Contrast Sensitivity in Patients with Beta-Thalassemia Major and Sickle Cell Disease Under Regular Transfusions and Treatment with Desferrioxamine
Spyridon Gorezis *, 1 , Ioannis Asproudis2, Nikolaos Chalasios3, Aikaterini Karali3, Elena Tsanou1, Dimitrios Peschos4, Aikaterini Christodoulou2, Miltiadis Aspiotis2
Identifiers and Pagination:Year: 2010
First Page: 39
Last Page: 41
Publisher ID: TOOPHTJ-4-39
Article History:Received Date: 14/1/2010
Revision Received Date: 22/1/2010
Acceptance Date: 25/3/2010
Electronic publication date: 29/7/2010
Collection year: 2010
open-access license: This is an open access article licensed under the terms of the Creative Commons Attribution Non-Commercial License (http://creativecommons.org/licenses/by-nc/3.0/) which permits unrestricted, non-commercial use, distribution and reproduction in any medium, provided the work is properly cited.

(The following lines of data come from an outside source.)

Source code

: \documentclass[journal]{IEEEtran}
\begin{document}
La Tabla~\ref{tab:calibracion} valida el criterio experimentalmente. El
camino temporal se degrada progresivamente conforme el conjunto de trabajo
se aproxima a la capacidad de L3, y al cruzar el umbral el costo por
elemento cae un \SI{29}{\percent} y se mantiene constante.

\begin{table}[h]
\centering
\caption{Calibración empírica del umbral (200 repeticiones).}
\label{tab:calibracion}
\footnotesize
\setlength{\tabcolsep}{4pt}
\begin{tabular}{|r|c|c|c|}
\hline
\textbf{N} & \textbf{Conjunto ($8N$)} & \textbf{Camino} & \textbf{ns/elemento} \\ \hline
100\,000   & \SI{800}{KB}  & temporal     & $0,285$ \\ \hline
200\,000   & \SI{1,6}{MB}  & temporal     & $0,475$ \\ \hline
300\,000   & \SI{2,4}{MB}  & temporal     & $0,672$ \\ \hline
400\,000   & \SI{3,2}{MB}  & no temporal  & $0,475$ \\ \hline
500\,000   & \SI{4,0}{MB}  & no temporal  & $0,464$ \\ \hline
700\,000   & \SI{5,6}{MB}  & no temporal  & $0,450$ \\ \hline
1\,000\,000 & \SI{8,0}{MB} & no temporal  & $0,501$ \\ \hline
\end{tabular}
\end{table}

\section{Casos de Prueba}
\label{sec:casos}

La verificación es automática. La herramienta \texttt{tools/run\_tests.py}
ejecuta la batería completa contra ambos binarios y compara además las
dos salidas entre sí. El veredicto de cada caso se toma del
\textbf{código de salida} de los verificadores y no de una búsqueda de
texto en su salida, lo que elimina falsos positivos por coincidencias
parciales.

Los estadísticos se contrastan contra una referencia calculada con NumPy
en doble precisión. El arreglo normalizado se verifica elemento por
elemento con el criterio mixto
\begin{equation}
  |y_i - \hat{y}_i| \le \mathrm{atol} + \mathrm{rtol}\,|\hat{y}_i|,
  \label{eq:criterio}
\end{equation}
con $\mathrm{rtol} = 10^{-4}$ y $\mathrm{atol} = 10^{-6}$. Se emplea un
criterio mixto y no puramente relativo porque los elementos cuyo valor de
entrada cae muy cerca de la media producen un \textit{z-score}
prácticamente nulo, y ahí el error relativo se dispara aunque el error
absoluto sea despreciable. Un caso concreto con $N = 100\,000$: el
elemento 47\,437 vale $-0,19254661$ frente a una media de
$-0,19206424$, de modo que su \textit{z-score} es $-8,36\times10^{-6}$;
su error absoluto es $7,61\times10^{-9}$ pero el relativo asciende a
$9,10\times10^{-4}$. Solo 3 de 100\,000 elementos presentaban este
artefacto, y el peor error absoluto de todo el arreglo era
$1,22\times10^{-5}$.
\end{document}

Evaluation of contrast sensitivity in patients with beta-thalassemia major and sickle cell disease which undergo regular transfusions and chelation therapy with desferrioxamine (DFX).
Materials and Methods:
We studied contrast sensitivity in 48 eyes (24 patients) with beta-thalassemia major (group A) and in 42 eyes (21 patients) with sickle cell disease (group B), compared to 60 eyes of 30 healthy individuals (control group). Contrast sensitivity was measured using B-VAT II-SG Mentor Video Aquity Tester.

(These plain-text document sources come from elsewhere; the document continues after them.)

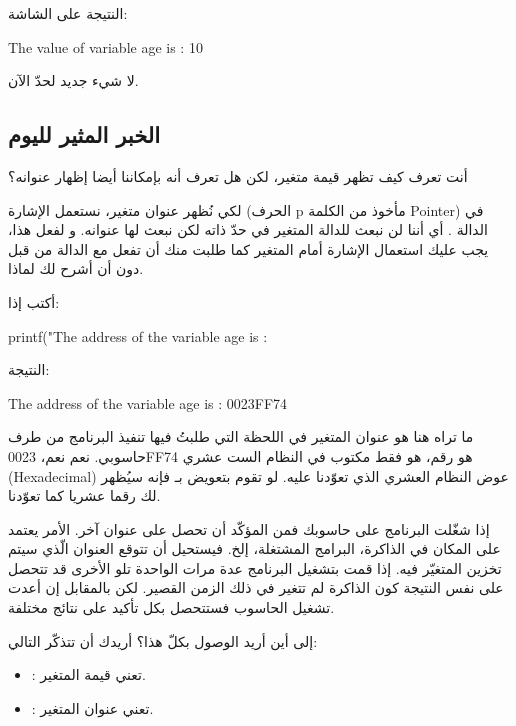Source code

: النتيجة على الشاشة:

\begin{Console}
The value of variable age is : 10
\end{Console}

لا شيء جديد لحدّ الآن.

\subsection{الخبر المثير لليوم}

أنت تعرف كيف تظهر قيمة متغير، لكن هل تعرف أنه بإمكاننا أيضا إظهار عنوانه؟

لكي نُظهر عنوان متغير، نستعمل الإشارة
(الحرف
\textenglish{p}
مأخوذ من الكلمة
\textenglish{Pointer})
في الدالة
.
أي أننا لن نبعث للدالة
المتغير في حدّ ذاته لكن نبعث لها عنوانه. و لفعل هذا، يجب عليك استعمال الإشارة
\InlineCode{\&}
أمام المتغير
كما طلبت منك أن تفعل مع الدالة
من قبل دون أن أشرح لك لماذا.

أكتب إذا:

\begin{Csource}
printf("The address of the variable age is : %
\end{Csource}
النتيجة:

\begin{Console}
The address of the variable age is : 0023FF74
\end{Console}

ما تراه هنا هو عنوان المتغير
في اللحظة التي طلبتُ فيها تنفيذ البرنامج من طرف حاسوبي. نعم نعم،
0023FF74
هو رقم، هو فقط مكتوب في النظام الست عشري
(\textenglish{Hexadecimal})
عوض النظام العشري الذي تعوّدنا عليه. لو تقوم بتعويض
بـ
فإنه سيُظهر لك رقما عشريا كما تعوّدنا.

\begin{information}
	إذا شغّلت البرنامج على حاسوبك فمن المؤكّد أن تحصل على عنوان آخر. الأمر يعتمد على المكان في الذاكرة، البرامج المشتغلة، إلخ.
فيستحيل أن تتوقع العنوان الّذي سيتم تخزين المتغيّر فيه.
إذا قمت بتشغيل البرنامج عدة مرات الواحدة تلو الأخرى قد تتحصل على نفس النتيجة كون الذاكرة لم تتغير في ذلك الزمن القصير.
لكن بالمقابل إن أعدت تشغيل الحاسوب فستتحصل بكل تأكيد على نتائج مختلفة.
\end{information}

إلى أين أريد الوصول بكلّ هذا؟ أريدك أن تتذكّر التالي:

\begin{itemize}
	\item {}: تعني قيمة المتغير.
	\item {}: تعني عنوان المتغير.
\end{itemize}


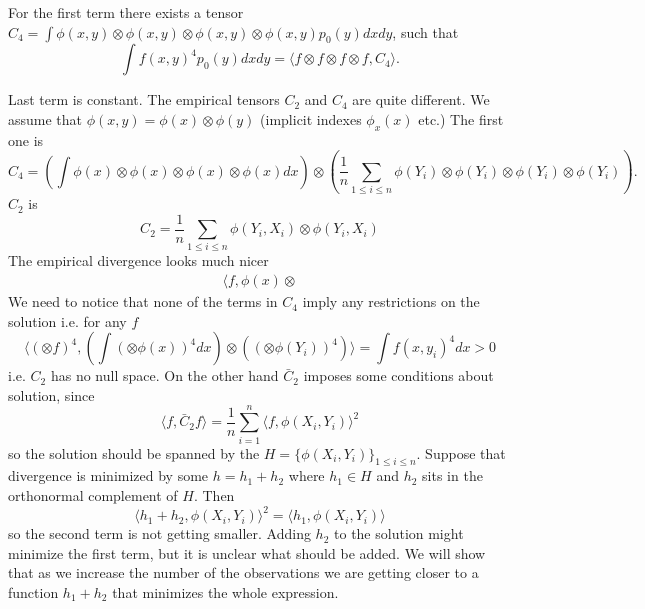 \documentclass[10pt]{article}
\begin{document}
For the first term there exists a tensor $C_4 = \int \phi(x,y) \otimes \phi(x,y) \otimes \phi(x,y) \otimes \phi(x,y) p_0(y) dx dy$, such that 
\begin{equation}
 \int f(x,y)^4 p_0(y) dx dy = \langle f \otimes f \otimes f \otimes f , C_4 \rangle.
\end{equation}

Last term is constant. The empirical tensors $C_2$ and $C_4$ are quite different. We assume that $\phi(x,y) = \phi(x) \otimes \phi(y)$ (implicit indexes $ \phi_x(x)$ etc.) The first one is 
\begin{equation}
 C_4 = \left( \int \phi(x) \otimes \phi(x) \otimes \phi(x) \otimes \phi(x) dx  \right)  \otimes \left( \frac 1 n\sum_{1 \leq i \leq n}  \phi(Y_{i}) \otimes \phi(Y_{i}) \otimes \phi(Y_{i}) \otimes \phi(Y_{i}) \right). 
\end{equation}
$C_2$ is
\begin{equation}
 C_2 = \frac 1 n \sum_{1 \leq i \leq n } \phi(Y_{i},X_{i}) \otimes \phi(Y_{i},X_{i}) 
\end{equation}
The empirical divergence looks much nicer
\begin{align}
 \langle f, \phi(x) \otimes
\end{align}
We need to notice that none of the terms in $C_4$ imply any restrictions on the solution i.e. for any $f$  
\begin{equation}
 \langle  (\otimes f)^4  ,  \left( \int  (\otimes \phi(x))^4 dx  \right)  \otimes \left(    (\otimes \phi(Y_{i}))^4 \right) \rangle = \int f(x,y_i)^4 dx > 0
\end{equation}
i.e. $C_2$ has no null space. On the other hand $\bar C_2$ imposes some conditions about solution, since 
\begin{equation}
 \langle f, \bar C_2 f \rangle = \frac 1 n \sum_{i=1}^n \langle f , \phi(X_i,Y_i) \rangle^2   
\end{equation}
so the solution should be spanned by the $H = \{ \phi(X_i,Y_i) \}_{1 \leq i \leq n}$. Suppose that divergence is minimized by some $h = h_1 + h_2$ where $h_1 \in H$ and $h_2$ sits in the orthonormal complement of $H$. Then 
\begin{equation}
 \langle h_1 + h_2 , \phi(X_i,Y_i) \rangle^2 =\langle h_1 , \phi(X_i,Y_i) \rangle
\end{equation}
so the second term is not getting smaller. Adding $h_2$ to the solution might minimize the first term, but it is unclear what should be added. We will show that as we increase the number of the observations we are getting closer to a function $h_1 + h_2$ that minimizes the whole expression.
\end{document}
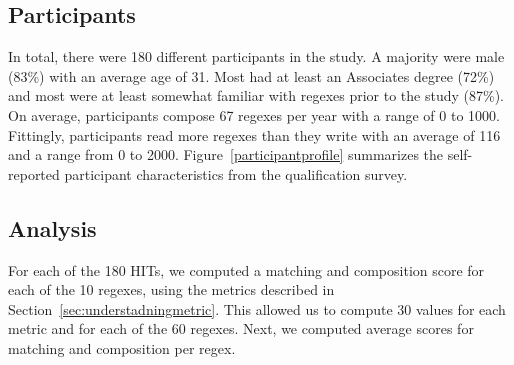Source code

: \subsection{Participants}

In total, there were 180 different participants in the study.
A majority were male (83\%) with an average age of 31. Most had
at least an Associates degree (72\%) and most were at least somewhat familiar with regexes prior to the study (87\%). On average,
participants compose 67 regexes per year with a range of 0 to 1000. Fittingly, participants read more regexes than they write with an average of 116 and a range from 0 to 2000. Figure~\ref{participantprofile} summarizes the self-reported participant characteristics from the qualification survey.




\subsection{Analysis}
For each of the 180 HITs, we computed a matching and composition score for each of the 10 regexes, using the metrics described in Section~\ref{sec:understadningmetric}. This allowed us to compute 30 values for each metric and for each of the 60 regexes. Next, we computed average scores for matching and composition per regex. 

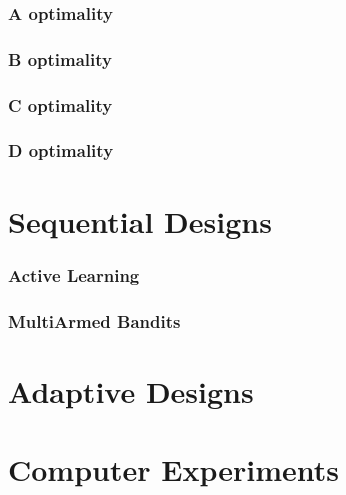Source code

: \subsubsection{A optimality}
\subsubsection{B optimality}
\subsubsection{C optimality}
\subsubsection{D optimality}




\section{Sequential Designs}

\subsubsection{Active Learning}


\subsubsection{MultiArmed Bandits}




\section{Adaptive Designs}



\section{Computer Experiments}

We found no statistically significant difference between group A and group B in any spatial frequency, while we found statistically significant differences between group B and control group in all spatial frequencies studied. Between group A and control group we found statistically significant differences in spatial frequencies of 2.3, and 6 cyc/deg.
DFX causes retinal alterations that may explain reductions in contrast sensitivity function and justifies regular evaluations that may allow early detection of visual function deterioration.